§ **THE DATA**
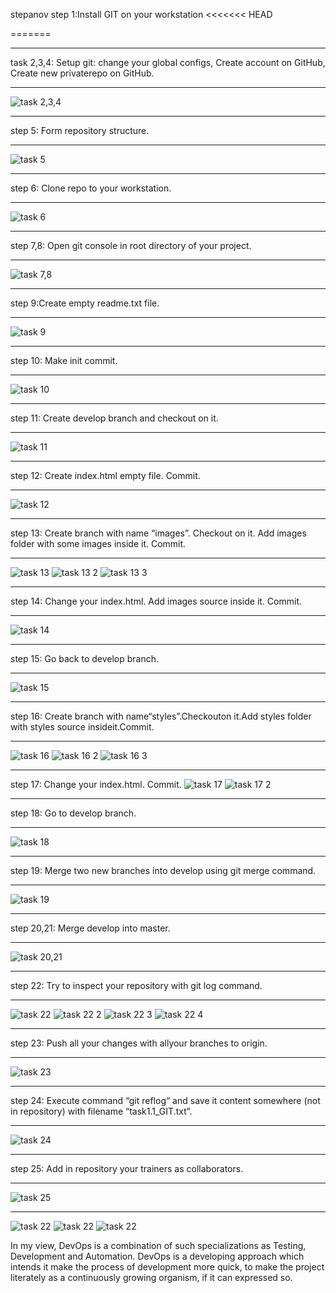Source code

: stepanov
step 1:Install GIT on your workstation
<<<<<<< HEAD

=======


***

task 2,3,4: Setup git: change your global configs, Create account on GitHub, Create new privaterepo on GitHub.

***

![task 2,3,4](https://github.com/SecretiveRabbit/DevOps_online_Kharkiv_2020Q42021Q1/blob/main/m1/task1.1/screenshots/step%204.png)

***

step 5: Form  repository structure.

***

![task 5](https://github.com/SecretiveRabbit/DevOps_online_Kharkiv_2020Q42021Q1/blob/main/m1/task1.1/screenshots/step%205.png)

***

step 6: Clone repo to your workstation.

***

![task 6](https://github.com/SecretiveRabbit/DevOps_online_Kharkiv_2020Q42021Q1/blob/main/m1/task1.1/screenshots/step%206.png)

***

step 7,8: Open git console in root directory of your project.

***

![task 7,8](https://github.com/SecretiveRabbit/DevOps_online_Kharkiv_2020Q42021Q1/blob/main/m1/task1.1/screenshots/step%207%2C8.png)

***

step 9:Create empty readme.txt file.

***

![task 9](https://github.com/SecretiveRabbit/DevOps_online_Kharkiv_2020Q42021Q1/blob/main/m1/task1.1/screenshots/step%209.png)

***

step 10: Make init commit.

***

![task 10](https://github.com/SecretiveRabbit/DevOps_online_Kharkiv_2020Q42021Q1/blob/main/m1/task1.1/screenshots/step%2010.png)

***

step 11: Create develop branch and checkout on it.

***

![task 11](https://github.com/SecretiveRabbit/DevOps_online_Kharkiv_2020Q42021Q1/blob/main/m1/task1.1/screenshots/step%2011.png)

***

step 12: Create index.html empty file. Commit.

***

![task 12](https://github.com/SecretiveRabbit/DevOps_online_Kharkiv_2020Q42021Q1/blob/main/m1/task1.1/screenshots/step%204.png)

***

step 13: Create branch with name “images”. Checkout on it. Add images folder with some images inside it. Commit.

***

![task 13](https://github.com/SecretiveRabbit/DevOps_online_Kharkiv_2020Q42021Q1/blob/main/m1/task1.1/screenshots/step%2013.png)
![task 13 2](https://github.com/SecretiveRabbit/DevOps_online_Kharkiv_2020Q42021Q1/blob/main/m1/task1.1/screenshots/step%2013%202.png)
![task 13 3](https://github.com/SecretiveRabbit/DevOps_online_Kharkiv_2020Q42021Q1/blob/main/m1/task1.1/screenshots/step%2013%203.png)

***

step 14: Change your index.html. Add images source inside it. Commit.

***

![task 14](https://github.com/SecretiveRabbit/DevOps_online_Kharkiv_2020Q42021Q1/blob/main/m1/task1.1/screenshots/step%2014.png)

***

step 15: Go back to develop branch.

***

![task 15](https://github.com/SecretiveRabbit/DevOps_online_Kharkiv_2020Q42021Q1/blob/main/m1/task1.1/screenshots/step%2015.png)

***

step 16: Create branch with name“styles”.Checkouton it.Add styles folder with styles source insideit.Commit.

***

![task 16](https://github.com/SecretiveRabbit/DevOps_online_Kharkiv_2020Q42021Q1/blob/main/m1/task1.1/screenshots/step%2016.png)
![task 16 2](https://github.com/SecretiveRabbit/DevOps_online_Kharkiv_2020Q42021Q1/blob/main/m1/task1.1/screenshots/step%2013.png)
![task 16 3](https://github.com/SecretiveRabbit/DevOps_online_Kharkiv_2020Q42021Q1/blob/main/m1/task1.1/screenshots/step%2016%203.png)

***

step 17: Change your index.html. Commit.
![task 17](https://github.com/SecretiveRabbit/DevOps_online_Kharkiv_2020Q42021Q1/blob/main/m1/task1.1/screenshots/step%20%2017.png)
![task 17 2](https://github.com/SecretiveRabbit/DevOps_online_Kharkiv_2020Q42021Q1/blob/main/m1/task1.1/screenshots/step%2017%202.png)

***

step 18: Go to develop branch.

***

![task 18](https://github.com/SecretiveRabbit/DevOps_online_Kharkiv_2020Q42021Q1/blob/main/m1/task1.1/screenshots/step%2018.png)

***

step 19: Merge two new branches into develop using git merge command. 

***

![task 19](https://github.com/SecretiveRabbit/DevOps_online_Kharkiv_2020Q42021Q1/blob/main/m1/task1.1/screenshots/step%2019.png)

***

step 20,21: Merge develop into master.

***

![task 20,21](https://github.com/SecretiveRabbit/DevOps_online_Kharkiv_2020Q42021Q1/blob/main/m1/task1.1/screenshots/step%2021.png)

***

step 22: Try to inspect your repository with git log command.

***

![task 22](https://github.com/SecretiveRabbit/DevOps_online_Kharkiv_2020Q42021Q1/blob/main/m1/task1.1/screenshots/step%2022.png)
![task 22 2](https://github.com/SecretiveRabbit/DevOps_online_Kharkiv_2020Q42021Q1/blob/main/m1/task1.1/screenshots/step%2022%202.png)
![task 22 3](https://github.com/SecretiveRabbit/DevOps_online_Kharkiv_2020Q42021Q1/blob/main/m1/task1.1/screenshots/step%2022%203.png)
![task 22 4](https://github.com/SecretiveRabbit/DevOps_online_Kharkiv_2020Q42021Q1/blob/main/m1/task1.1/screenshots/step%2022%204.png)

***

step 23: Push all your changes with allyour branches to origin.

***

![task 23](https://github.com/SecretiveRabbit/DevOps_online_Kharkiv_2020Q42021Q1/blob/main/m1/task1.1/screenshots/step%2023.png)

***

step 24: Execute command “git reflog“ and save it content somewhere (not in repository) with filename “task1.1_GIT.txt”.

***

![task 24](https://github.com/SecretiveRabbit/DevOps_online_Kharkiv_2020Q42021Q1/blob/main/m1/task1.1/screenshots/step%2024.png)

***

step 25: Add in repository your trainers as collaborators.

***

![task 25](https://github.com/SecretiveRabbit/DevOps_online_Kharkiv_2020Q42021Q1/blob/main/m1/task1.1/screenshots/step%2025.PNG)

***

![task 22](https://github.com/SecretiveRabbit/DevOps_online_Kharkiv_2020Q42021Q1/blob/main/m1/task1.1/screenshots/step%2022.png)
![task 22](https://github.com/SecretiveRabbit/DevOps_online_Kharkiv_2020Q42021Q1/blob/main/m1/task1.1/screenshots/step%2022.png)
![task 22](https://github.com/SecretiveRabbit/DevOps_online_Kharkiv_2020Q42021Q1/blob/main/m1/task1.1/screenshots/step%2022.png)

In my view, DevOps is a combination of such specializations as Testing, Development and Automation.
DevOps is a developing approach which intends it make the process of development more quick, to make the project literately as a continuously growing organism, if it can expressed so.
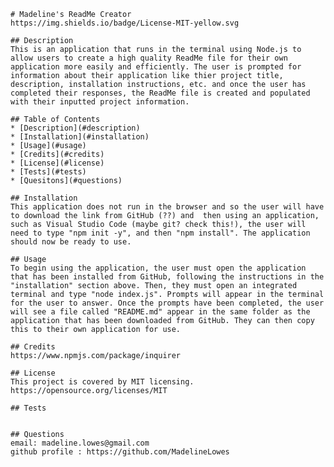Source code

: 
    # Madeline's ReadMe Creator
    https://img.shields.io/badge/License-MIT-yellow.svg
  
    ## Description 
    This is an application that runs in the terminal using Node.js to allow users to create a high quality ReadMe file for their own application more easily and efficiently. The user is prompted for information about their application like thier project title, description, installation instructions, etc. and once the user has completed their responses, the ReadMe file is created and populated with their inputted project information.

    ## Table of Contents
    * [Description](#description)
    * [Installation](#installation)
    * [Usage](#usage)
    * [Credits](#credits)
    * [License](#license)
    * [Tests](#tests)
    * [Quesitons](#questions)
    
    ## Installation 
    This application does not run in the browser and so the user will have to download the link from GitHub (??) and  then using an application, such as Visual Studio Code (maybe git? check this!), the user will need to type "npm init -y", and then "npm install". The application should now be ready to use.
                
    ## Usage 
    To begin using the application, the user must open the application that has been installed from GitHub, following the instructions in the "installation" section above. Then, they must open an integrated terminal and type "node index.js". Prompts will appear in the terminal for the user to answer. Once the prompts have been completed, the user will see a file called "README.md" appear in the same folder as the application that has been downloaded from GitHub. They can then copy this to their own application for use.
                
    ## Credits 
    https://www.npmjs.com/package/inquirer
                
    ## License
    This project is covered by MIT licensing.
    https://opensource.org/licenses/MIT
    
    ## Tests 
    
    
    ## Questions
    email: madeline.lowes@gmail.com
    github profile : https://github.com/MadelineLowes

§ **BRIEF**
Search the entries for the word "init", then list each line that holds it.

§ **RESULT OF THIS EXERCISE**
step 10: Make init commit.
    This application does not run in the browser and so the user will have to download the link from GitHub (??) and  then using an application, such as Visual Studio Code (maybe git? check this!), the user will need to type "npm init -y", and then "npm install". The application should now be ready to use.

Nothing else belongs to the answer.